_Your goal_: Only the lines with the string "CentOS" are needed; return each of them from the entries below.

####################

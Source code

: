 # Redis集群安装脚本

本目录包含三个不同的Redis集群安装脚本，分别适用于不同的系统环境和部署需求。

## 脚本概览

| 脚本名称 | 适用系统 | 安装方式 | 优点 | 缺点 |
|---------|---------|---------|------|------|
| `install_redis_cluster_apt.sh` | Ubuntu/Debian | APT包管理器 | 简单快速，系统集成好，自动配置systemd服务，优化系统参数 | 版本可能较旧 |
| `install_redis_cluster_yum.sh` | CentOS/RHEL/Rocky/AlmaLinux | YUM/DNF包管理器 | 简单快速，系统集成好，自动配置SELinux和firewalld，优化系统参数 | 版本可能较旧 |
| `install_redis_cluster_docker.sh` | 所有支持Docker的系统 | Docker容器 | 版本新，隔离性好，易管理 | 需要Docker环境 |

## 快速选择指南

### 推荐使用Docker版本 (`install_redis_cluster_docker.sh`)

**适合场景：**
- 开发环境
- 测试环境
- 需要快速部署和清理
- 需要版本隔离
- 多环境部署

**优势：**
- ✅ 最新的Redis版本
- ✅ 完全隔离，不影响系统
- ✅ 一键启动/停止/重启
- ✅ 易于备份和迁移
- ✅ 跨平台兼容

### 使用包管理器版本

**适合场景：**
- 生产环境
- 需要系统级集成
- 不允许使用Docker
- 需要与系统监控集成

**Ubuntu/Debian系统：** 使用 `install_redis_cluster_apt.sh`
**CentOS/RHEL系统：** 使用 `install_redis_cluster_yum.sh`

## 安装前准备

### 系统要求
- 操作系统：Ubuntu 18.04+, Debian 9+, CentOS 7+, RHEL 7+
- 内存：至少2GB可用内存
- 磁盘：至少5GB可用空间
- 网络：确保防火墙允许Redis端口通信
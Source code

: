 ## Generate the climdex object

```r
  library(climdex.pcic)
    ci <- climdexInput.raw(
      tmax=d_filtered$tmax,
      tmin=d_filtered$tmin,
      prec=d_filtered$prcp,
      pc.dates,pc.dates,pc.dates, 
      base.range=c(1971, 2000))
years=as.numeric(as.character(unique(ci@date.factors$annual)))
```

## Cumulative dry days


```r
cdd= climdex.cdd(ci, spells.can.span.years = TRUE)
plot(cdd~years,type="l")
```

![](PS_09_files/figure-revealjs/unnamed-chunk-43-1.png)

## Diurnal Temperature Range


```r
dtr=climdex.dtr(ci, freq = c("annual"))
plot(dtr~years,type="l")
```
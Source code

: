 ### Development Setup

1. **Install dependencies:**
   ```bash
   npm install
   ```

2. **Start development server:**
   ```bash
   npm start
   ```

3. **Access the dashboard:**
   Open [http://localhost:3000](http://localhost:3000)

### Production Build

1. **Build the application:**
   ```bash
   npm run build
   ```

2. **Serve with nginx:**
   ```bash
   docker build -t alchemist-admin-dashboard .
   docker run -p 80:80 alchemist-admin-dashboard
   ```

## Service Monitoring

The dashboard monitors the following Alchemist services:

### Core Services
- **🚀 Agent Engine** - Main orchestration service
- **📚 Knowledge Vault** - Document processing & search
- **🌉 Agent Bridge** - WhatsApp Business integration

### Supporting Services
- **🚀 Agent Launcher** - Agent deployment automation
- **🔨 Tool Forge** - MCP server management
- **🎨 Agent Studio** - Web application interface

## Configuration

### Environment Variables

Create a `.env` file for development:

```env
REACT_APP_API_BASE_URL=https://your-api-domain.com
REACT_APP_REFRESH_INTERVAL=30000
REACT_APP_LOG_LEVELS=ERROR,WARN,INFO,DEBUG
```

####################

_Your response_:
| `install_redis_cluster_yum.sh` | CentOS/RHEL/Rocky/AlmaLinux | YUM/DNF包管理器 | 简单快速，系统集成好，自动配置SELinux和firewalld，优化系统参数 | 版本可能较旧 |
**CentOS/RHEL系统：** 使用 `install_redis_cluster_yum.sh`
- 操作系统：Ubuntu 18.04+, Debian 9+, CentOS 7+, RHEL 7+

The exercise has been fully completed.